Exercise data:
⁂
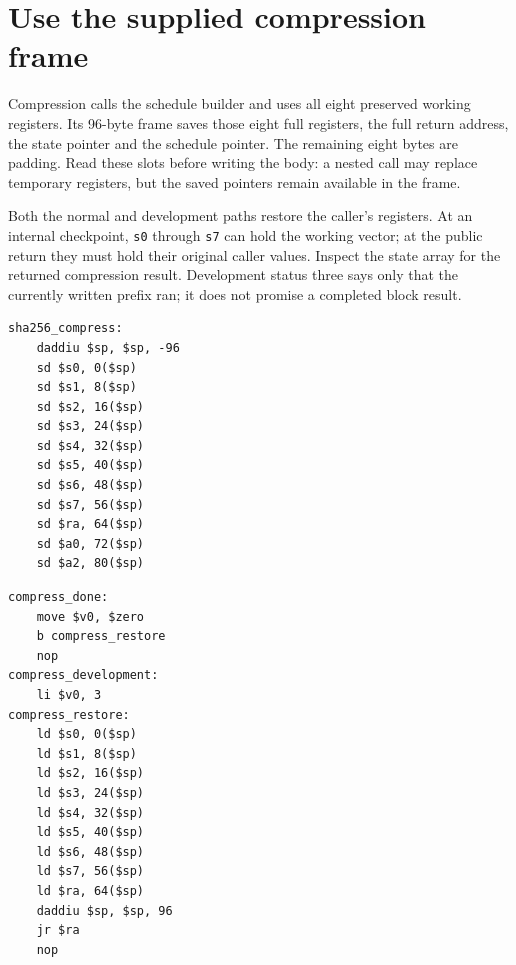 \section{Use the supplied compression frame}
Compression calls the schedule builder and uses all eight preserved working registers.
Its 96-byte frame saves those eight full registers, the full return address, the state
pointer and the schedule pointer. The remaining eight bytes are padding. Read these
slots before writing the body: a nested call may replace temporary registers, but the
saved pointers remain available in the frame.

Both the normal and development paths restore the caller's registers. At an internal
checkpoint, \texttt{s0} through \texttt{s7} can hold the working vector; at the public
return they must hold their original caller values. Inspect the state array for the
returned compression result. Development status three says only that the currently
written prefix ran; it does not promise a completed block result.

\begin{verbatim}
sha256_compress:
    daddiu $sp, $sp, -96
    sd $s0, 0($sp)
    sd $s1, 8($sp)
    sd $s2, 16($sp)
    sd $s3, 24($sp)
    sd $s4, 32($sp)
    sd $s5, 40($sp)
    sd $s6, 48($sp)
    sd $s7, 56($sp)
    sd $ra, 64($sp)
    sd $a0, 72($sp)
    sd $a2, 80($sp)
\end{verbatim}

\begin{verbatim}
compress_done:
    move $v0, $zero
    b compress_restore
    nop
compress_development:
    li $v0, 3
compress_restore:
    ld $s0, 0($sp)
    ld $s1, 8($sp)
    ld $s2, 16($sp)
    ld $s3, 24($sp)
    ld $s4, 32($sp)
    ld $s5, 40($sp)
    ld $s6, 48($sp)
    ld $s7, 56($sp)
    ld $ra, 64($sp)
    daddiu $sp, $sp, 96
    jr $ra
    nop

\end{verbatim}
⁂
Task prompt: Which lines above carry the string "hold"? Copy those lines.

Answer below:
checkpoint, \texttt{s0} through \texttt{s7} can hold the working vector; at the public
return they must hold their original caller values. Inspect the state array for the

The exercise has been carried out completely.